Influenza vaccination in children with chronic rheumatic diseases and long-term immunosuppressive therapy

Abstract

Objective: To study the immunogenicity, safety and efficacy of influenza vaccine in children with chronic rheumatic diseases (CRD) receiving long-term immunosuppressive therapy.

Methods: Seventy children (F:M 51:19) with CRD (JIA = 49, SLE = 11, other = 10) aged 4-17 yrs and 5 healthy siblings of the patients (aged < 11 yrs) received a "split type" influenza vaccine (Fluarix SB) licensed for the 1999-2000 winter season. Clinical and laboratory evaluation were performed at study entry and at 1, 3 and 6 months after vaccination. Blood samples were collected before and one month after vaccination and antibody titers to A/Beijing, A/Sydney and B/Beijing influenza antigens were measured using a standardized hemagglutination inhibition assay.

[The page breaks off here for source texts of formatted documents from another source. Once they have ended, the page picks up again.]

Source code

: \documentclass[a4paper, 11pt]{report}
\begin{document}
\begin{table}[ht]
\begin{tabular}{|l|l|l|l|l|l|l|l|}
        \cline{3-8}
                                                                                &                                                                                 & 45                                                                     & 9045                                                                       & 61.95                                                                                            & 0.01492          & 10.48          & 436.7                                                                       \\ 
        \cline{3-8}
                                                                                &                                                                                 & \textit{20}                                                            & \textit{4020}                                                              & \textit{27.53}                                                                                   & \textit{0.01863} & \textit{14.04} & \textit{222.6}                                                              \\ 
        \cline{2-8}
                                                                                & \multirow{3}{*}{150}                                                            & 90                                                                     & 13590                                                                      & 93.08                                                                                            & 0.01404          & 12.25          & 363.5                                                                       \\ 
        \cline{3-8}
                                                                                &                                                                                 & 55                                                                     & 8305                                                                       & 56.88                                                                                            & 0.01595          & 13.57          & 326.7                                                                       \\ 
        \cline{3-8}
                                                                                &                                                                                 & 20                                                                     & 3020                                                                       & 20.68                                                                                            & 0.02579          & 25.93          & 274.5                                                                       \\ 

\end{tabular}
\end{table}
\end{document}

Results: Patients were assigned to groups according to the therapeutic regimen [prednisone (PDN), PDN plus 1 disease modifying antirheumatic drug (DMARD), PDN plus 2 DMARDs and 1 or 2 DMARDs without PDN]. 5/70 patients reported local (3) or systemic (2) reactions and 1/5 siblings local reaction. Nine more patients reported mild upper respiratory tract symptoms 1-4 weeks post-vaccination. No patient was found to fulfill criteria for deterioration or flare of the underlying disease. At completion of vaccination 97.14% of patients developed protective HI titers to A/Beijing, 100% to A/Sydney and 80% to B/Beijing. No significant difference in the mean geometric titers was found between patients with different therapeutic regimens or age or between those with JIA or SLE. Disease activity was not related with response or non-response to B/Beijing. No patient reported "flu-like" symptoms during the 6-month period of follow-up.

Conclusion: The results of our study indicate that children with CRD receiving long-term immunosuppressive therapy at conventional doses respond to influenza vaccination similarly to healthy children without serious adverse reactions or disease flares regardless of their age, type of CRD or therapeutic regimen.